Today, considering there are wood frogs, ducks and geese moving into the pond (aka it’s spring!!!) I thought a springy addition of fresh herbs and lemon zest would make a nice contribution to the plate.
So let’s talk about the technique. How does it work? How do you get all the veggies to cook at the same rate? How do you get them to brown on the outside and cook through perfectly? Let’s talk.
How to Roast Root Vegetables
- Oven Temperature: I use a 400 degree oven to make root vegetables. Any hotter, and the sweeter veggies (like carrots) will over brown before the potatoes are cooked through. Any cooler and they will not brown and the potatoes will stick to the pan.
- Wash and peel the veggies. Get rid of the dirt and bitter peels. I leave the skin on potatoes and sweet potatoes for added fiber.
- Cut veggies mindfully: The trickiest part about mixing root vegetables and getting them to roast evenly is all in the size of the cuts. So you have to plan accordingly and cut some smaller and some larger to compensate for the different densities. Generally the harder the vegetable the longer it takes to cook through. So carrots, turnips, sweet potatoes and beets are very hard and they take the longest to soften. These you can cut slightly smaller. Celeriac, parsnips and potatoes are slightly softer and can be cut a little larger. To give you a sense of what I mean, today, I cut my potatoes into 1 1/2 inch chunks and my celeriac into 1-inch chunks.
- Toss with oil salt and pepper in a big bowl to coat them evenly. You have to be careful about adding herbs and garlic because they tend to burn before the vegetables are tender. Spices like smoked paprika and turmeric are okay. I save the bowl and use it again at the end to add in the flavorings (see tip #8.)
- Don’t overcrowd: You want to allow air flow around the vegetables so that they brown. Moisture prevents caramelization. Crowded vegetables insulate each-other from the hot heat of the oven. They end up steaming and will not brown. So if you have too many veggies to fit on a pan, just use two. Arrange your racks evenly in the oven to allow plenty of air flow, and plan to rotate your pans half way. I’ll often use convection if I am doing two pans.

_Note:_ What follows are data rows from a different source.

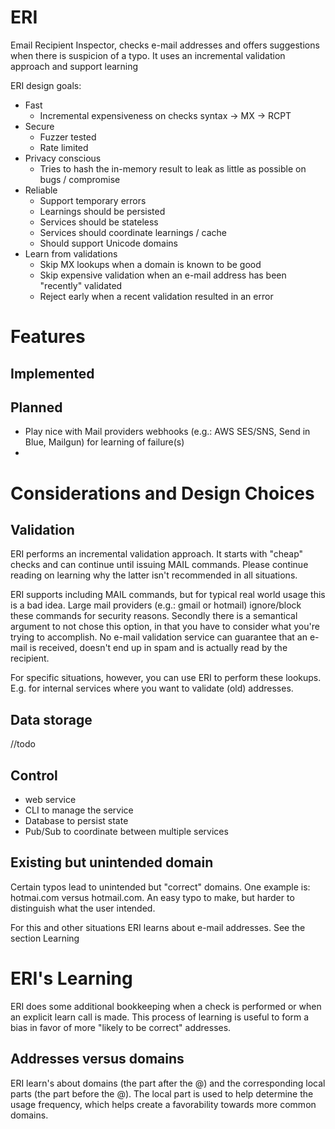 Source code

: # ERI
Email Recipient Inspector, checks e-mail addresses and offers suggestions when there is suspicion of a typo. It uses an incremental validation approach and support learning

ERI design goals:
- Fast
    - Incremental expensiveness on checks syntax -> MX -> RCPT
- Secure
    - Fuzzer tested
    - Rate limited
- Privacy conscious
    - Tries to hash the in-memory result to leak as little as possible on bugs / compromise
- Reliable
    - Support temporary errors
    - Learnings should be persisted
    - Services should be stateless
    - Services should coordinate learnings / cache
    - Should support Unicode domains
- Learn from validations
    - Skip MX lookups when a domain is known to be good
    - Skip expensive validation when an e-mail address has been "recently" validated
    - Reject early when a recent validation resulted in an error

# Features
## Implemented
## Planned
- Play nice with Mail providers webhooks (e.g.: AWS SES/SNS, Send in Blue, Mailgun) for learning of failure(s)
- 


# Considerations and Design Choices
## Validation
ERI performs an incremental validation approach. It starts with "cheap" checks and can continue until issuing MAIL 
commands. Please continue reading on learning why the latter isn't recommended in all situations.

ERI supports including MAIL commands, but for typical real world usage this is a bad idea. Large mail providers (e.g.: gmail or hotmail) ignore/block these commands for security reasons. Secondly there is a semantical argument to not chose this option, in that you have to consider what you're trying to accomplish. No e-mail validation service can guarantee that an e-mail is received, doesn't end up in spam and is actually read by the recipient.

For specific situations, however, you can use ERI to perform these lookups. E.g. for internal services where you want to validate (old) addresses.

## Data storage
//todo

## Control
- web service
- CLI to manage the service
- Database to persist state
- Pub/Sub to coordinate between multiple services


## Existing but unintended domain
Certain typos lead to unintended but "correct" domains. One example is: hotmai.com versus hotmail.com. An easy typo to 
make, but harder to distinguish what the user intended.

For this and other situations ERI learns about e-mail addresses. See the section Learning

# ERI's Learning
ERI does some additional bookkeeping when a check is performed or when an explicit learn call is made. This process of 
learning is useful to form a bias in favor of more "likely to be correct" addresses.

## Addresses versus domains
ERI learn's about domains (the part after the @) and the corresponding local parts (the part before the @). The local part
is used to help determine the usage frequency, which helps create a favorability towards more common domains. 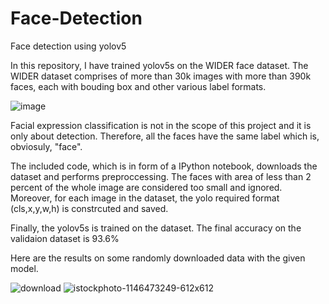 # Face-Detection
Face detection using yolov5

In this repository, I have trained yolov5s on the WIDER face dataset.
The WIDER dataset comprises of more than 30k images with more than 390k faces, each with bouding box and other various label formats.

![image](http://shuoyang1213.me/WIDERFACE/support/intro.jpg)

Facial expression classification is not in the scope of this project and it is only about detection. Therefore, all the faces have the same label which is, obviosuly, "face".

The included code, which is in form of a IPython notebook, downloads the dataset and performs preproccessing. The faces with area of less than 2 percent of the whole image are considered too small and ignored. Moreover, for each image in the dataset, the yolo required format (cls,x,y,w,h) is constrcuted and saved.

Finally, the yolov5s is trained on the dataset.
The final accuracy on the validaion dataset is 93.6%

Here are the results on some randomly downloaded data with the given model.

![download](https://user-images.githubusercontent.com/44018277/118492637-74766d00-b735-11eb-8b6c-8d8226dc4f4a.jpg)
![istockphoto-1146473249-612x612](https://user-images.githubusercontent.com/44018277/118492644-76403080-b735-11eb-9f8f-21c2ed5eefd4.jpg)
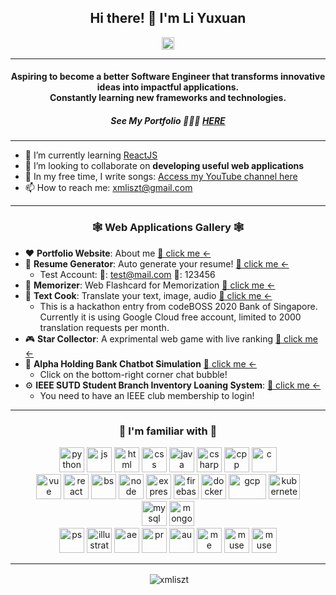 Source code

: <h2 align='center'>Hi there! 🙌 I'm Li Yuxuan</h2>
<div align='center'>
<a href='https://www.linkedin.com/in/li-yuxuan/'>
<img src="https://devicon.dev/devicon.git/icons/linkedin/linkedin-original.svg" alt="linkedin" width="20" height="20"/></a>
</div>
<hr/>
<h4 align='center'>Aspiring to become a better Software Engineer that transforms innovative ideas into impactful applications. <br> Constantly learning new frameworks and technologies.</h4>
<h5 align='center'>See My Portfolio 👨🏻‍💻 <a href="https://xmliszt.github.io/">HERE</a></h5>

---

- 🌱 I’m currently learning [ReactJS](https://reactjs.org/)
- 👯 I’m looking to collaborate on **developing useful web applications**
- 🎹 In my free time, I write songs: [Access my YouTube channel here](https://www.youtube.com/channel/UCAAVhCgvUfiamjQWyErtBDA)
- 📫 How to reach me: [xmliszt@gmail.com](mailto:xmliszt@gmail.com)

---

<h3 align='center'>🕸 Web Applications Gallery 🕸</h3>

- ❤️ **Portfolio Website**: About me [🔮 click me <-](https://xmliszt.github.io/)
- 📝 **Resume Generator**: Auto generate your resume! [🔮 click me <-](https://xmliszt.github.io/resume-generator/#/)
  - Test Account: 👤: test@mail.com 🔑: 123456
- 🧠 **Memorizer**: Web Flashcard for Memorization [🔮 click me <-](https://xmliszt.github.io/memorizer/#/)
- 💬 **Text Cook**: Translate your text, image, audio [🔮 click me <-](https://xmliszt.github.io/text-cook/#/)
  - This is a hackathon entry from codeBOSS 2020 Bank of Singapore. Currently it is using Google Cloud free account, limited to 2000 translation requests per month.
- 🎮 **Star Collector**: A exprimental web game with live ranking [🔮 click me <-](https://xmliszt.github.io/the-town/game.html)
- 🏦 **Alpha Holding Bank Chatbot Simulation** [🔮 click me <-](https://alpha-holding.herokuapp.com/)
  - Click on the bottom-right corner chat bubble!
- ⚙️ **IEEE SUTD Student Branch Inventory Loaning System**: [🔮 click me <-](https://ieeesutdweb.herokuapp.com/)
  - You need to have an IEEE club membership to login!

---

<h3 align='center'>📱 I'm familiar with 📱</h3>

<div align='center'>
<img src="https://devicon.dev/devicon.git/icons/python/python-original.svg" alt="python" width="40" height="40"/>
<img src="https://devicon.dev/devicon.git/icons/javascript/javascript-original.svg" alt="js" width="40" height="40"/> 
<img src="https://devicon.dev/devicon.git/icons/html5/html5-original-wordmark.svg" alt="html" width="40" height="40"/>
<img src="https://devicon.dev/devicon.git/icons/css3/css3-original-wordmark.svg" alt="css" width="40" height="40"/>
<img src="https://devicon.dev/devicon.git/icons/java/java-original-wordmark.svg" alt="java" width="40" height="40"/> 
<img src="https://devicon.dev/devicon.git/icons/csharp/csharp-original.svg" alt="csharp" width="40" height="40"/> 
<img src="https://devicon.dev/devicon.git/icons/cplusplus/cplusplus-original.svg" alt="cpp" width="40" height="40"/> 
<img src="https://devicon.dev/devicon.git/icons/c/c-original.svg" alt="c" width="40" height="40"/> 
</div>

<div align='center'>
<img src="https://devicon.dev/devicon.git/icons/vuejs/vuejs-original-wordmark.svg" alt="vue" width="40" height="40"/>
<img src="https://devicon.dev/devicon.git/icons/react/react-original-wordmark.svg" alt="react" width="40" height="40"/> 
<img src="https://devicon.dev/devicon.git/icons/bootstrap/bootstrap-plain-wordmark.svg" alt="bs" width="40" height="40"/>
<img src="https://devicon.dev/devicon.git/icons/nodejs/nodejs-original-wordmark.svg" alt="node" width="40" height="40"/>
<img src="https://devicon.dev/devicon.git/icons/express/express-original-wordmark.svg" alt="express" width="40" height="40"/> 
<img src="https://external-content.duckduckgo.com/iu/?u=https%3A%2F%2Fs.gravatar.com%2Favatar%2F48965da2c75390e8c486058c282b35cd%3Fsize%3D496%26default%3Dretro&f=1&nofb=1" alt="firebase" width="40" height="40"/> 
<img src="https://devicon.dev/devicon.git/icons/docker/docker-original-wordmark.svg" alt="docker" width="40" height="40"/> 
<img src="https://external-content.duckduckgo.com/iu/?u=https%3A%2F%2Fwww1-lw.xda-cdn.com%2Ffiles%2F2016%2F04%2FGoogle-CloudPlatform_VerticalLockup.png&f=1&nofb=1" alt="gcp" width="60" height="40"/> 
<img src="https://external-content.duckduckgo.com/iu/?u=https%3A%2F%2Fwww.adroitlogic.com%2Fstatic%2Fassets%2Fimages%2Ficons%2Fips-kubernetes.png&f=1&nofb=1" alt="kubernetes" width="50" height="40"/> 
</div>

<div align='center'>
<img src="https://devicon.dev/devicon.git/icons/mysql/mysql-original-wordmark.svg" alt="mysql" width="40" height="40"/> 
<img src="https://devicon.dev/devicon.git/icons/mongodb/mongodb-original-wordmark.svg" alt="mongo" width="40" height="40"/>
</div>

<div align='center'>
<img src="https://www.flaticon.com/svg/static/icons/svg/726/726104.svg" alt="ps" width="40" height="40"/> 
<img src="https://www.flaticon.com/svg/static/icons/svg/726/726114.svg" alt="illustrator" width="40" height="40"/>
<img src="https://www.flaticon.com/svg/static/icons/svg/726/726134.svg" alt="ae" width="40" height="40"/>
<img src="https://www.flaticon.com/svg/static/icons/svg/726/726105.svg" alt="pr" width="40" height="40"/>
<img src="https://www.flaticon.com/svg/static/icons/svg/726/726115.svg" alt="au" width="40" height="40"/>
<img src="https://www.flaticon.com/svg/static/icons/svg/726/726146.svg" alt="me" width="40" height="40"/>
<img src="https://www.flaticon.com/svg/static/icons/svg/726/726145.svg" alt="muse" width="40" height="40"/>
<img src="https://www.flaticon.com/svg/static/icons/svg/726/726110.svg" alt="muse" width="40" height="40"/>
</div>

---
<p align="middle">&nbsp;<img align="center" src="https://github-readme-stats.vercel.app/api?username=xmliszt&show_icons=true" alt="xmliszt" /></p>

- Stir only once or twice. If you try to stir the veggies too soon, they will stick to the pan. This is particularly the case with potatoes. So let them develop a nice brown bottom before turning them with a spatula.
- How do you know when they are done? I usually try to chop a couple in half with the side of a thin spatula. If they seem tender, then I’ll eat one to make sure. Very scientific!
- Add vinegar, pesto or herbs and such after they come back out of the oven.
Do you take a recipe, use it a few times and then strike out on your own?
Do you mix your roots?
What do you toss in with your roasted vegetables?
This side dish is a favorite all winter long and into the spring. Today I made a mix of root vegetables and added in some whole Brussels sprouts. I roasted everything together then tossed it with fresh tender spring herbs and lemon zest.
- 4 medium-small thin-skinned potatoes, cut into 1 ¼–inch chunks (11 oz or 2 cups)
- 4 large carrots, peeled and oblique cut into 3/4 –inch chunks (8 oz or 2 cups)
- 2 small celeriac, peeled and cut into 1 ¼-inch chunks (about 13 oz or 3 cups)
- 3 cups Brussels sprouts, trimmed (halved if very large) (10 oz)
- 2 tablespoons extra virgin olive oil
- 1 teaspoon coarse kosher salt or to taste
- ½ teaspoon freshly ground pepper
- ¼ cup chopped tender herbs, such as chives, dill, tarragon and chervil
- zest from one lemon, or to taste
- Arrange oven rack in center of oven. Preheat oven to 400 degrees F.
- Toss potatoes, carrots, celeriac and Brussels sprouts with oil, salt and pepper in a large bowl. Spread out on large rimmed baking sheet. Roast, stirring twice, until the vegetables are tender and browning, 30 to 38 minutes. Return the vegetables to the bowl and add the herbs and zest. Toss to coat. Serve warm.